» **RECORDS SUPPLIED**
[Start of section]
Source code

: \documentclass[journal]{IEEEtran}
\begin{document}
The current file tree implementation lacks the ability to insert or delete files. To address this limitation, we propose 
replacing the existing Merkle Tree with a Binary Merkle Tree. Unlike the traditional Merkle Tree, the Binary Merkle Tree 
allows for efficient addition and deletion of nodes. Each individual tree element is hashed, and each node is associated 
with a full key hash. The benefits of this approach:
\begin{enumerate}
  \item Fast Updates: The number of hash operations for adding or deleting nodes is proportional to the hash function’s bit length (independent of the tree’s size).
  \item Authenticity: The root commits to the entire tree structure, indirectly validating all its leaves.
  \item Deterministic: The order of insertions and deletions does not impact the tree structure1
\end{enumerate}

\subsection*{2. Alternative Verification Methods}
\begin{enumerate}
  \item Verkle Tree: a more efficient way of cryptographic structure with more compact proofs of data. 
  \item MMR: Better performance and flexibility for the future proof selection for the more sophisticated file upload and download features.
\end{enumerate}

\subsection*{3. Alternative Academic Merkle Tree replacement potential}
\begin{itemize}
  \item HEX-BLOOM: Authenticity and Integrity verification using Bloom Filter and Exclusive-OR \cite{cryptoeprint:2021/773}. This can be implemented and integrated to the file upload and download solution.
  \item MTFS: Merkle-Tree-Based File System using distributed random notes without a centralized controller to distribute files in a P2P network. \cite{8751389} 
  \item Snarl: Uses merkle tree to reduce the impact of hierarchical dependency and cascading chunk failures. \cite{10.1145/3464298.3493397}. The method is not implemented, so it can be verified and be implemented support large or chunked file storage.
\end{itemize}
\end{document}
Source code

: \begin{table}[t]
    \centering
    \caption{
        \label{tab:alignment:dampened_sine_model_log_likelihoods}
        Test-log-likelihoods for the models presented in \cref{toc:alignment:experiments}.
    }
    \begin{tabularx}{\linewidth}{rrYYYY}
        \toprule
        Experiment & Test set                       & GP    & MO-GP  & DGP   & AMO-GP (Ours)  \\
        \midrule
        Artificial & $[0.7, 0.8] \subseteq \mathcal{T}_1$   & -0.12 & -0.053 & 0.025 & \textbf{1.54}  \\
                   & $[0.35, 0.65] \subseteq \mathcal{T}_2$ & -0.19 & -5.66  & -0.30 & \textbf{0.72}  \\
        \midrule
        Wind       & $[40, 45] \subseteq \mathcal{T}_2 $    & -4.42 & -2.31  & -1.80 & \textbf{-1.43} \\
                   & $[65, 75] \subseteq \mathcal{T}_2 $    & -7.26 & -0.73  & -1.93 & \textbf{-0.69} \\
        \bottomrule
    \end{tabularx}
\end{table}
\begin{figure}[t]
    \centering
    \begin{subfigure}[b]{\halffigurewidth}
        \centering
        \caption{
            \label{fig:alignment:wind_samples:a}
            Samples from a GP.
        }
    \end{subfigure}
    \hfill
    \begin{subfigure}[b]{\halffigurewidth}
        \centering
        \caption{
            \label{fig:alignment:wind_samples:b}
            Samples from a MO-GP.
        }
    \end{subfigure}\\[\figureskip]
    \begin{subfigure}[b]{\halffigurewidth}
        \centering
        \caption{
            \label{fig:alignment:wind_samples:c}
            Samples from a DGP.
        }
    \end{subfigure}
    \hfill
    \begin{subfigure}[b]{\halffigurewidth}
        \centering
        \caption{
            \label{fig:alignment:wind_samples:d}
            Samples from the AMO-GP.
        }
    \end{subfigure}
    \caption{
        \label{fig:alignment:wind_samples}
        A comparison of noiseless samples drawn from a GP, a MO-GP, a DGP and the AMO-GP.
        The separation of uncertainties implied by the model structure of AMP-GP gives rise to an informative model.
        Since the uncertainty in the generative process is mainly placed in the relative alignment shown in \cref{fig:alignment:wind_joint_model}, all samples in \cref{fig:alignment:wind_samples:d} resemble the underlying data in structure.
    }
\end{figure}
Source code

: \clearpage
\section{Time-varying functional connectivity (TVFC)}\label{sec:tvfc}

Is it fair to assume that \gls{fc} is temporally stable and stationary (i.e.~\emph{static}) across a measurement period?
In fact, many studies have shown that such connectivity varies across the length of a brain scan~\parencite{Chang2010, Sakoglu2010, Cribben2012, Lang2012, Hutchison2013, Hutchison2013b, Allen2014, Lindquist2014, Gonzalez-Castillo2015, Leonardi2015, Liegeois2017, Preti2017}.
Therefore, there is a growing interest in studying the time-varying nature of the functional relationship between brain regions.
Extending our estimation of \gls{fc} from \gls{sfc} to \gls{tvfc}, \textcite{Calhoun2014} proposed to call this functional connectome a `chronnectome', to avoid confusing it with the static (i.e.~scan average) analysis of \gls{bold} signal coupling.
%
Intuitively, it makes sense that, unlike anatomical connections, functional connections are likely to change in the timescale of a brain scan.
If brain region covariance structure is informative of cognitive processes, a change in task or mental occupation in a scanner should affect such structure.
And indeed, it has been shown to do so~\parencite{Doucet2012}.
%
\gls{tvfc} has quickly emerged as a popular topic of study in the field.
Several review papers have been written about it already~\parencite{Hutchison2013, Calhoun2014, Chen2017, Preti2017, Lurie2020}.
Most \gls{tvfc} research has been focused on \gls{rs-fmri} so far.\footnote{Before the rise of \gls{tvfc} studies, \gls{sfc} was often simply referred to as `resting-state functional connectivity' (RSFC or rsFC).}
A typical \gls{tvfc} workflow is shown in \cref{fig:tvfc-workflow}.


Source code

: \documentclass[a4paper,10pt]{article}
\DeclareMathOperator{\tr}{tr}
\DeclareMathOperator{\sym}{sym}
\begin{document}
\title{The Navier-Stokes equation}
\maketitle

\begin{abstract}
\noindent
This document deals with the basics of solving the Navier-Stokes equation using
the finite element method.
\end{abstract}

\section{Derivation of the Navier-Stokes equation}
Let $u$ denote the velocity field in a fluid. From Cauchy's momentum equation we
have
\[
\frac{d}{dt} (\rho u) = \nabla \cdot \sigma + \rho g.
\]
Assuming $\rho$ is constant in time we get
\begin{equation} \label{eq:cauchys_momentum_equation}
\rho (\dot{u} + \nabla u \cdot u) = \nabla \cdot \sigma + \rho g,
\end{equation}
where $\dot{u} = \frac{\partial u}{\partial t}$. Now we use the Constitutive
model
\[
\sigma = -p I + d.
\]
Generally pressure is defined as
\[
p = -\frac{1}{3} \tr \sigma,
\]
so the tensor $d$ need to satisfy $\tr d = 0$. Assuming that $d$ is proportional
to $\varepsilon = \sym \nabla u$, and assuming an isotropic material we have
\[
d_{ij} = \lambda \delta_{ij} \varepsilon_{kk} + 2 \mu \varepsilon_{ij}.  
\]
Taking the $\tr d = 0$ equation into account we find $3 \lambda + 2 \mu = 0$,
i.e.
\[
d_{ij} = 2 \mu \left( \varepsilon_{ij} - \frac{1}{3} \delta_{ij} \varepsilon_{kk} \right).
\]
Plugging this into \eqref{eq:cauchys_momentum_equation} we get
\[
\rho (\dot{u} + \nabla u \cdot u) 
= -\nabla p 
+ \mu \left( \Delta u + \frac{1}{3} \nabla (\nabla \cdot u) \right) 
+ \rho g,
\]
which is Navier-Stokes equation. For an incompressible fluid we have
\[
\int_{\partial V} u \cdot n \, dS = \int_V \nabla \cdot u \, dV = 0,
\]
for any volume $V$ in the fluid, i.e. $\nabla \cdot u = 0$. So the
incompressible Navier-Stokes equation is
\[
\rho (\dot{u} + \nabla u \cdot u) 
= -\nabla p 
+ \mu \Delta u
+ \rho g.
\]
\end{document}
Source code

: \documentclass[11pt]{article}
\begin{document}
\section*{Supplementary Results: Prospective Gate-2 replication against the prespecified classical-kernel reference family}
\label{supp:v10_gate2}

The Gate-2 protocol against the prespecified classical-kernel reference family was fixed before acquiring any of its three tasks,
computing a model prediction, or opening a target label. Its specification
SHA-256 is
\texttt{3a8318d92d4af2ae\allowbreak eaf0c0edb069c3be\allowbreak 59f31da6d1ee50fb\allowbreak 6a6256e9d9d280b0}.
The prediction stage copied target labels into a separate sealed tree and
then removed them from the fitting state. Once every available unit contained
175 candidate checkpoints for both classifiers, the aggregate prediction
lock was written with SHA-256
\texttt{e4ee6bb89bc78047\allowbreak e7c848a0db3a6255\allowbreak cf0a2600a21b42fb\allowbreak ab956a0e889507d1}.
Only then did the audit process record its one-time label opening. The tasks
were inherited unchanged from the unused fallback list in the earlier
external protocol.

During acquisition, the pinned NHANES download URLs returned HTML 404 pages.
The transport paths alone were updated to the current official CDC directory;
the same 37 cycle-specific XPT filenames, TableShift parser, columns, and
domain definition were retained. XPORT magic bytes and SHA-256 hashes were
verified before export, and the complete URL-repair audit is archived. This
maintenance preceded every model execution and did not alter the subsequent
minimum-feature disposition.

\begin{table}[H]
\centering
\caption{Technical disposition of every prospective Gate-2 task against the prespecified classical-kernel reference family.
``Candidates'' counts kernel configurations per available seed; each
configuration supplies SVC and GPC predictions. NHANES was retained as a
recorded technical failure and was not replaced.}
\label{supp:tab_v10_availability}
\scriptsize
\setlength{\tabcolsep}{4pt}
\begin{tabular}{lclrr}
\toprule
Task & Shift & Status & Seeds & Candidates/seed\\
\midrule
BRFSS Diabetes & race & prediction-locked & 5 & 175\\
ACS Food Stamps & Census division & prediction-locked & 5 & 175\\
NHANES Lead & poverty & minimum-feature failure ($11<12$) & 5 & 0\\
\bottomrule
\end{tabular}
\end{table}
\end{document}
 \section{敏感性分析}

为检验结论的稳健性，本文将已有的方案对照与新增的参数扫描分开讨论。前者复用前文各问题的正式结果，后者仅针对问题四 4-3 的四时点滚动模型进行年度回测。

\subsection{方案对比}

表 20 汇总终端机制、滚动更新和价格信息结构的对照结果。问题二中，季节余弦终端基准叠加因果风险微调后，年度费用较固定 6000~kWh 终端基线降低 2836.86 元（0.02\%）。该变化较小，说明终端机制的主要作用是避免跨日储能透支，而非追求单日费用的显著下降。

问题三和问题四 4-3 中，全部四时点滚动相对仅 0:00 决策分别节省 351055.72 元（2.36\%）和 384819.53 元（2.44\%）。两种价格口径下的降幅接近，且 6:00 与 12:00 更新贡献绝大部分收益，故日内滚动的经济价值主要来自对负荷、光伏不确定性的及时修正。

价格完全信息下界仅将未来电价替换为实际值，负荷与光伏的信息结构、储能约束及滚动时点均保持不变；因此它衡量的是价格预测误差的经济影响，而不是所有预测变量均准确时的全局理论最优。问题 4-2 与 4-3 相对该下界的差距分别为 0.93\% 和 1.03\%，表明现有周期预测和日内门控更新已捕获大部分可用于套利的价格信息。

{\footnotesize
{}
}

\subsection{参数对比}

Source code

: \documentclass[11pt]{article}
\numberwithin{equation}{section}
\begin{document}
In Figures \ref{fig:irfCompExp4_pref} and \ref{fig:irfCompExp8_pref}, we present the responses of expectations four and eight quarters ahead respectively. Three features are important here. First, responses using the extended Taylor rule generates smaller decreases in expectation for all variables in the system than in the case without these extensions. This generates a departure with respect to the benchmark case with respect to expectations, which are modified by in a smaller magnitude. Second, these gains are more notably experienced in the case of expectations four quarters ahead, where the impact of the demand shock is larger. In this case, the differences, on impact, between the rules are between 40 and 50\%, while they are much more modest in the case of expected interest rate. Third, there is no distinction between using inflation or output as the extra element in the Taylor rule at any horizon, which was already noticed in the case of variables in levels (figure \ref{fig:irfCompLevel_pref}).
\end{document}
[End of section]
Identify the lines of the entries containing the string "state". Copy each such line.

Most \gls{tvfc} research has been focused on \gls{rs-fmri} so far.\footnote{Before the rise of \gls{tvfc} studies, \gls{sfc} was often simply referred to as `resting-state functional connectivity' (RSFC or rsFC).}
then removed them from the fitting state. Once every available unit contained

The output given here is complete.